Action item: Give a verbatim quotation of every record.
========
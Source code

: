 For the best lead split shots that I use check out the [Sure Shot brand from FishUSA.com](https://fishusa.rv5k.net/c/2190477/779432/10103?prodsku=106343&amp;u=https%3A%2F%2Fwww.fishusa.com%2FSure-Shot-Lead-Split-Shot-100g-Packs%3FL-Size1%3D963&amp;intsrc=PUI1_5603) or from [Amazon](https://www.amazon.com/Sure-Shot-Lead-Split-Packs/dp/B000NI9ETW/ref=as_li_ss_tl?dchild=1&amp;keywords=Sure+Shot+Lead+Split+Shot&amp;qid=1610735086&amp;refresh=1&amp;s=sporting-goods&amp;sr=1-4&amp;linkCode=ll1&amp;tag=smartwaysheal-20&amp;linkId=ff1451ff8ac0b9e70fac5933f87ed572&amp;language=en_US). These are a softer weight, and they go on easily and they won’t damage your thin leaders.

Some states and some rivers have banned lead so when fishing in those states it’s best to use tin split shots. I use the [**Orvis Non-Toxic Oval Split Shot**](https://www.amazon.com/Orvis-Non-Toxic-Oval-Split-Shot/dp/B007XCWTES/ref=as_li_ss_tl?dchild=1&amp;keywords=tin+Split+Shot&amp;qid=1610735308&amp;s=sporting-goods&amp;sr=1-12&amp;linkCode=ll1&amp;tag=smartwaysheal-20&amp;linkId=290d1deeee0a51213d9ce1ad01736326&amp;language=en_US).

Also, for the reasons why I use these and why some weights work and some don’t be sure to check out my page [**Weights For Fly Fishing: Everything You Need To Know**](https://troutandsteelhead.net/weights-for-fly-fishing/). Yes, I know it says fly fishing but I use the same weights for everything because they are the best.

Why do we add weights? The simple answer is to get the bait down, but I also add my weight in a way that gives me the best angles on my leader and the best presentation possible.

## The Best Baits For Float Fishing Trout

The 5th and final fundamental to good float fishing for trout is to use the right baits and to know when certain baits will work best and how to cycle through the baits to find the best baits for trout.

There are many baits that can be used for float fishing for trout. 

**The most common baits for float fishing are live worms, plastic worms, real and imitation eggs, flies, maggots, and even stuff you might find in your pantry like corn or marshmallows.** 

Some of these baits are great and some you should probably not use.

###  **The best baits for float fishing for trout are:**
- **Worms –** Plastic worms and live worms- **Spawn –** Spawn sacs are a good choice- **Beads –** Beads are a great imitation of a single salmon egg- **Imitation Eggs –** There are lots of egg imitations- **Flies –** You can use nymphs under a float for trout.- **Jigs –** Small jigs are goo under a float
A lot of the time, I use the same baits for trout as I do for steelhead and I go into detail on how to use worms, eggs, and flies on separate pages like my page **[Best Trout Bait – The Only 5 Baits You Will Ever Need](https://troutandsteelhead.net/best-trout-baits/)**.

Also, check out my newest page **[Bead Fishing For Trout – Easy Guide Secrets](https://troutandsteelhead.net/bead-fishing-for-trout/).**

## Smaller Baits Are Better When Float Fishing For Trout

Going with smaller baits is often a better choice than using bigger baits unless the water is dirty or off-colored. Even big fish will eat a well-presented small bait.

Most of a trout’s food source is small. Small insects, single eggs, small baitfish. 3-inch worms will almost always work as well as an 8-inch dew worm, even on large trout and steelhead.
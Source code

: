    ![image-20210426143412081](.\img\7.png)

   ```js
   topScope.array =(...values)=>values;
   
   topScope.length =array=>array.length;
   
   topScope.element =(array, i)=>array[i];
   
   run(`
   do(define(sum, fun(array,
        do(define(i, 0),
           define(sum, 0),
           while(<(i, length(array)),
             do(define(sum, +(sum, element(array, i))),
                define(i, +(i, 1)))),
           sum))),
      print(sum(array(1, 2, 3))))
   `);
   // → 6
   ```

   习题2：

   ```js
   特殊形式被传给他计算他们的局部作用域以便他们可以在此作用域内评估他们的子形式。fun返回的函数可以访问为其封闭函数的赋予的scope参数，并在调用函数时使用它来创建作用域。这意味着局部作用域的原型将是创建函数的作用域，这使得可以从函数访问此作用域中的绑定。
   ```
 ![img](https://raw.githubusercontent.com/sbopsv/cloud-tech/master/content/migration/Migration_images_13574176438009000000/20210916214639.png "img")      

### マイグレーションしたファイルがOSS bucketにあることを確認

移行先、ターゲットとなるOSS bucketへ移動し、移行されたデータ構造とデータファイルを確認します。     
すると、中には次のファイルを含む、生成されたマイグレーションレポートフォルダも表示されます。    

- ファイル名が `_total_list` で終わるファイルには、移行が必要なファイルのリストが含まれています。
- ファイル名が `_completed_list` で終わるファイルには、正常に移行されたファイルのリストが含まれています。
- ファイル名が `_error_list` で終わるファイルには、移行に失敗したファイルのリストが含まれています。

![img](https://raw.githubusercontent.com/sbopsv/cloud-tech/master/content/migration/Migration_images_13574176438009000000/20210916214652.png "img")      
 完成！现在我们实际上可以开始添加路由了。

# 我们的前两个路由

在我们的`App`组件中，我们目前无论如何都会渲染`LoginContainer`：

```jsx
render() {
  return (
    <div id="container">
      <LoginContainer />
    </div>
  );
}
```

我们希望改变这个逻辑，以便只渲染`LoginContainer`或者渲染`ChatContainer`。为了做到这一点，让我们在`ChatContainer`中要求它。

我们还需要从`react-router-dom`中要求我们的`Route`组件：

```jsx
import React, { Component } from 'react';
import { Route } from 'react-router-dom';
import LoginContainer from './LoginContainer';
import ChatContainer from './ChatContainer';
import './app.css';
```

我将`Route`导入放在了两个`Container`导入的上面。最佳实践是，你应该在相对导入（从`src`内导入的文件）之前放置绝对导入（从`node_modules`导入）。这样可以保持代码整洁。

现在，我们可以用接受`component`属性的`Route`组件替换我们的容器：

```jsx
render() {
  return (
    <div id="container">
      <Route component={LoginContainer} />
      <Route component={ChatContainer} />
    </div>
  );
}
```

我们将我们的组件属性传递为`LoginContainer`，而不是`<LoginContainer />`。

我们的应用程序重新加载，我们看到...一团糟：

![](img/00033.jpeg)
========
Task solution:
Source code

: For the best lead split shots that I use check out the [Sure Shot brand from FishUSA.com](https://fishusa.rv5k.net/c/2190477/779432/10103?prodsku=106343&amp;u=https%3A%2F%2Fwww.fishusa.com%2FSure-Shot-Lead-Split-Shot-100g-Packs%3FL-Size1%3D963&amp;intsrc=PUI1_5603) or from [Amazon](https://www.amazon.com/Sure-Shot-Lead-Split-Packs/dp/B000NI9ETW/ref=as_li_ss_tl?dchild=1&amp;keywords=Sure+Shot+Lead+Split+Shot&amp;qid=1610735086&amp;refresh=1&amp;s=sporting-goods&amp;sr=1-4&amp;linkCode=ll1&amp;tag=smartwaysheal-20&amp;linkId=ff1451ff8ac0b9e70fac5933f87ed572&amp;language=en_US). These are a softer weight, and they go on easily and they won’t damage your thin leaders.

Some states and some rivers have banned lead so when fishing in those states it’s best to use tin split shots. I use the [**Orvis Non-Toxic Oval Split Shot**](https://www.amazon.com/Orvis-Non-Toxic-Oval-Split-Shot/dp/B007XCWTES/ref=as_li_ss_tl?dchild=1&amp;keywords=tin+Split+Shot&amp;qid=1610735308&amp;s=sporting-goods&amp;sr=1-12&amp;linkCode=ll1&amp;tag=smartwaysheal-20&amp;linkId=290d1deeee0a51213d9ce1ad01736326&amp;language=en_US).

Also, for the reasons why I use these and why some weights work and some don’t be sure to check out my page [**Weights For Fly Fishing: Everything You Need To Know**](https://troutandsteelhead.net/weights-for-fly-fishing/). Yes, I know it says fly fishing but I use the same weights for everything because they are the best.

Why do we add weights? The simple answer is to get the bait down, but I also add my weight in a way that gives me the best angles on my leader and the best presentation possible.

## The Best Baits For Float Fishing Trout

The 5th and final fundamental to good float fishing for trout is to use the right baits and to know when certain baits will work best and how to cycle through the baits to find the best baits for trout.

There are many baits that can be used for float fishing for trout. 

**The most common baits for float fishing are live worms, plastic worms, real and imitation eggs, flies, maggots, and even stuff you might find in your pantry like corn or marshmallows.** 

Some of these baits are great and some you should probably not use.

###  **The best baits for float fishing for trout are:**
- **Worms –** Plastic worms and live worms- **Spawn –** Spawn sacs are a good choice- **Beads –** Beads are a great imitation of a single salmon egg- **Imitation Eggs –** There are lots of egg imitations- **Flies –** You can use nymphs under a float for trout.- **Jigs –** Small jigs are goo under a float
A lot of the time, I use the same baits for trout as I do for steelhead and I go into detail on how to use worms, eggs, and flies on separate pages like my page **[Best Trout Bait – The Only 5 Baits You Will Ever Need](https://troutandsteelhead.net/best-trout-baits/)**.

Also, check out my newest page **[Bead Fishing For Trout – Easy Guide Secrets](https://troutandsteelhead.net/bead-fishing-for-trout/).**

## Smaller Baits Are Better When Float Fishing For Trout

Going with smaller baits is often a better choice than using bigger baits unless the water is dirty or off-colored. Even big fish will eat a well-presented small bait.

Most of a trout’s food source is small. Small insects, single eggs, small baitfish. 3-inch worms will almost always work as well as an 8-inch dew worm, even on large trout and steelhead.
Source code

:    ![image-20210426143412081](.\img\7.png)

   ```js
   topScope.array =(...values)=>values;
   
   topScope.length =array=>array.length;
   
   topScope.element =(array, i)=>array[i];
   
   run(`
   do(define(sum, fun(array,
        do(define(i, 0),
           define(sum, 0),
           while(<(i, length(array)),
             do(define(sum, +(sum, element(array, i))),
                define(i, +(i, 1)))),
           sum))),
      print(sum(array(1, 2, 3))))
   `);
   // → 6
   ```

   习题2：

   ```js
   特殊形式被传给他计算他们的局部作用域以便他们可以在此作用域内评估他们的子形式。fun返回的函数可以访问为其封闭函数的赋予的scope参数，并在调用函数时使用它来创建作用域。这意味着局部作用域的原型将是创建函数的作用域，这使得可以从函数访问此作用域中的绑定。
   ```
 ![img](https://raw.githubusercontent.com/sbopsv/cloud-tech/master/content/migration/Migration_images_13574176438009000000/20210916214639.png "img")      

### マイグレーションしたファイルがOSS bucketにあることを確認

移行先、ターゲットとなるOSS bucketへ移動し、移行されたデータ構造とデータファイルを確認します。     
すると、中には次のファイルを含む、生成されたマイグレーションレポートフォルダも表示されます。    

- ファイル名が `_total_list` で終わるファイルには、移行が必要なファイルのリストが含まれています。
- ファイル名が `_completed_list` で終わるファイルには、正常に移行されたファイルのリストが含まれています。
- ファイル名が `_error_list` で終わるファイルには、移行に失敗したファイルのリストが含まれています。

![img](https://raw.githubusercontent.com/sbopsv/cloud-tech/master/content/migration/Migration_images_13574176438009000000/20210916214652.png "img")      
 完成！现在我们实际上可以开始添加路由了。

# 我们的前两个路由

在我们的`App`组件中，我们目前无论如何都会渲染`LoginContainer`：

```jsx
render() {
  return (
    <div id="container">
      <LoginContainer />
    </div>
  );
}
```

我们希望改变这个逻辑，以便只渲染`LoginContainer`或者渲染`ChatContainer`。为了做到这一点，让我们在`ChatContainer`中要求它。

我们还需要从`react-router-dom`中要求我们的`Route`组件：

```jsx
import React, { Component } from 'react';
import { Route } from 'react-router-dom';
import LoginContainer from './LoginContainer';
import ChatContainer from './ChatContainer';
import './app.css';
```

我将`Route`导入放在了两个`Container`导入的上面。最佳实践是，你应该在相对导入（从`src`内导入的文件）之前放置绝对导入（从`node_modules`导入）。这样可以保持代码整洁。

现在，我们可以用接受`component`属性的`Route`组件替换我们的容器：

```jsx
render() {
  return (
    <div id="container">
      <Route component={LoginContainer} />
      <Route component={ChatContainer} />
    </div>
  );
}
```

我们将我们的组件属性传递为`LoginContainer`，而不是`<LoginContainer />`。

我们的应用程序重新加载，我们看到...一团糟：

![](img/00033.jpeg)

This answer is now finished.